Und wie ist generell der Wertschöpfungsanteil? So erhalten ja z.B. auch die Skoda-Modelle Motoren aus dem VW Werk Baunatal und auch sonst viele Komponenten von deutschen Zulieferern
Also mal ganz konkret gefragt: sind 28,2% Montageanteil in Deutschland über dem Schnitt aller Neuzulassungen oder tatsächlich darunter?
Future meint
Die Zahl ist interessant und war wohl auch so zu erwarten. Natürlich wird es Kritik geben, warum im Ausland gebaute Autos in Deutschland gefördert werden. Aber es ist umgekehrt doch ebenfalls so, dass im Ausland auch Fahrzeuge aus fremden Produktionsländern gefördert wurden und werden. Insofern ist doch alles gut und die Industrie kann sich weiter darum kümmern, attraktive Produkte anzubieten.
F. K. Fast meint
Fördert China auch importierte BEV? In Japan werden jedenfalls ganz stark einheimische Unternehmen gefördert.
MK meint
@F. K. Fast:
China hat immerhin über zig Jahre den Hauptteil der Gewinne deutscher Hersteller ausgemacht und damit hier viele Stellen, Gewerbesteuern an den Staat und Dividenden (u.a. an das Land Niedersachsen) maßgeblich finanziert.
Future meint
Auch in 2025 hat VW beispielsweise immer noch 2 Mio. Autos in China verkauft und war Marktführer bei den Verbrennern. China ist also immer noch Hauptmarkt für VW.
Future meint
Bei der genialen Zulassungslotterie in China werden Elektroautos bevorzugt gegenüber Verbrennern.

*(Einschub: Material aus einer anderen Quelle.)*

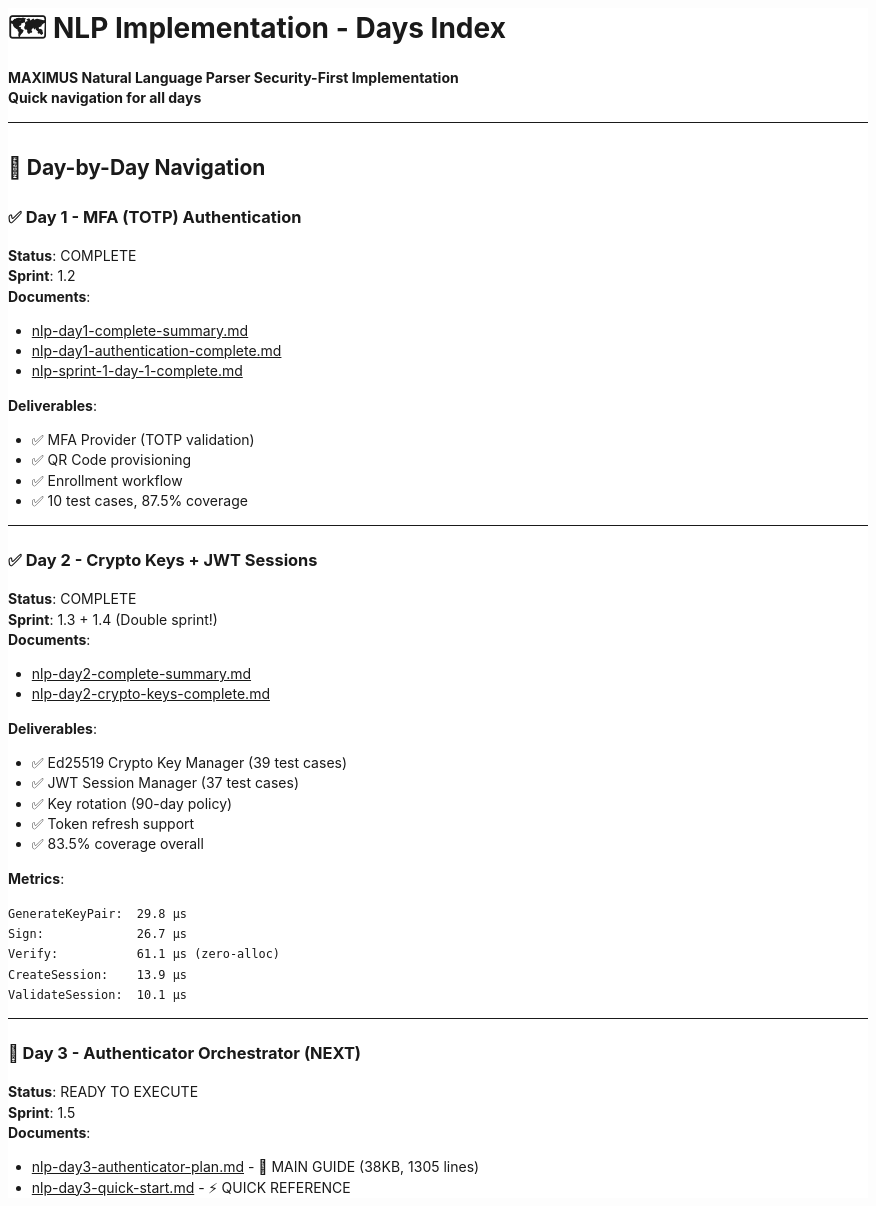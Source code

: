 # 🗺️ NLP Implementation - Days Index

**MAXIMUS Natural Language Parser Security-First Implementation**  
**Quick navigation for all days**

---

## 📅 Day-by-Day Navigation

### ✅ Day 1 - MFA (TOTP) Authentication
**Status**: COMPLETE  
**Sprint**: 1.2  
**Documents**:
- [nlp-day1-complete-summary.md](nlp-day1-complete-summary.md)
- [nlp-day1-authentication-complete.md](nlp-day1-authentication-complete.md)
- [nlp-sprint-1-day-1-complete.md](nlp-sprint-1-day-1-complete.md)

**Deliverables**:
- ✅ MFA Provider (TOTP validation)
- ✅ QR Code provisioning
- ✅ Enrollment workflow
- ✅ 10 test cases, 87.5% coverage

---

### ✅ Day 2 - Crypto Keys + JWT Sessions
**Status**: COMPLETE  
**Sprint**: 1.3 + 1.4 (Double sprint!)  
**Documents**:
- [nlp-day2-complete-summary.md](nlp-day2-complete-summary.md)
- [nlp-day2-crypto-keys-complete.md](nlp-day2-crypto-keys-complete.md)

**Deliverables**:
- ✅ Ed25519 Crypto Key Manager (39 test cases)
- ✅ JWT Session Manager (37 test cases)
- ✅ Key rotation (90-day policy)
- ✅ Token refresh support
- ✅ 83.5% coverage overall

**Metrics**:
```
GenerateKeyPair:  29.8 µs
Sign:             26.7 µs
Verify:           61.1 µs (zero-alloc)
CreateSession:    13.9 µs
ValidateSession:  10.1 µs
```

---

### 🎯 Day 3 - Authenticator Orchestrator (NEXT)
**Status**: READY TO EXECUTE  
**Sprint**: 1.5  
**Documents**:
- [nlp-day3-authenticator-plan.md](nlp-day3-authenticator-plan.md) - 📖 MAIN GUIDE (38KB, 1305 lines)
- [nlp-day3-quick-start.md](nlp-day3-quick-start.md) - ⚡ QUICK REFERENCE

Ich habe nicht gehört, dass importierte Elektroaustos davon ausgeschlossen werden. So eine Zulassungslotterie hätte ich gerne auch in Deutschland. Dann hätten wir ganz schnell eine Elektroautoquote wie in Norwegen.
Referendar meint
Die strenge Zulassungslotterie gilt nur für die Metropolen Peking und Shanghai, aber beileibe nicht für ganz China. In den anderen Regionen fallen auch Hybride unter die bevorzugte Zulassung, oder es gibt überhaupt keine Einschränkungen für Verbrenner.
hu.ms meint
Welch wunder bei hohen arbeitskosten, teurer energie und viel bürokratismus.
Thomas Claus meint
Den Fokus rein auf Deutschland halte ich für falsch. Man muss doch wenigstens die gesamte EU betrachten. Schließlich profitieren Deutsche auch von der Förderung die es in anderen Ländern der EU gibt oder gab. Zumal wir ein Wirtschaftsraum sind.
Futureman meint
Wenn VW seine Standorte in Deutschland mehr auslasten würde und nicht viele „Nebenmarken“ im Ausland produzieren würde, könnten die Zahlen viel besser für Deutschland sein. Zum Glück hat sich Tesla Deutschland als Produktionsstandort ausgesucht. Denn so kommt wohl auch in 2026 das meistverkaufte E-Auto der Welt zum Teil aus Deutschland.
MK meint
@Futureman:
Mal zur Einordnung:
Tesla hat 2025 rund 202.000 BEV in Grünheide gebaut.
Der VW Konzern hat 2025:
– 212.000 BEV in Zwickau
– 147.000 BEV in Emden
– über 60.000 BEV in Hannover
– 37.000 BEV in Leipzig
– 16.000 BEV in Stuttgart
– ca. 100.000 BEV in Ingolstadt (hier liegen keine direkten Zahlen vor)
gebaut.
Heißt: VW stellt fast dreimal mehr BEV pro Jahr in Deutschland her als Tesla.
Aber wen interessiert das schon, wenn man doch behaupten kann, dass die Zahlen eines einzelnen Modells relevant wären…
hu.ms meint
Vielen Dank für die zahlen.
Fakten zeigen einfach die realtionen – im gegensatz zu pauschalaussagen.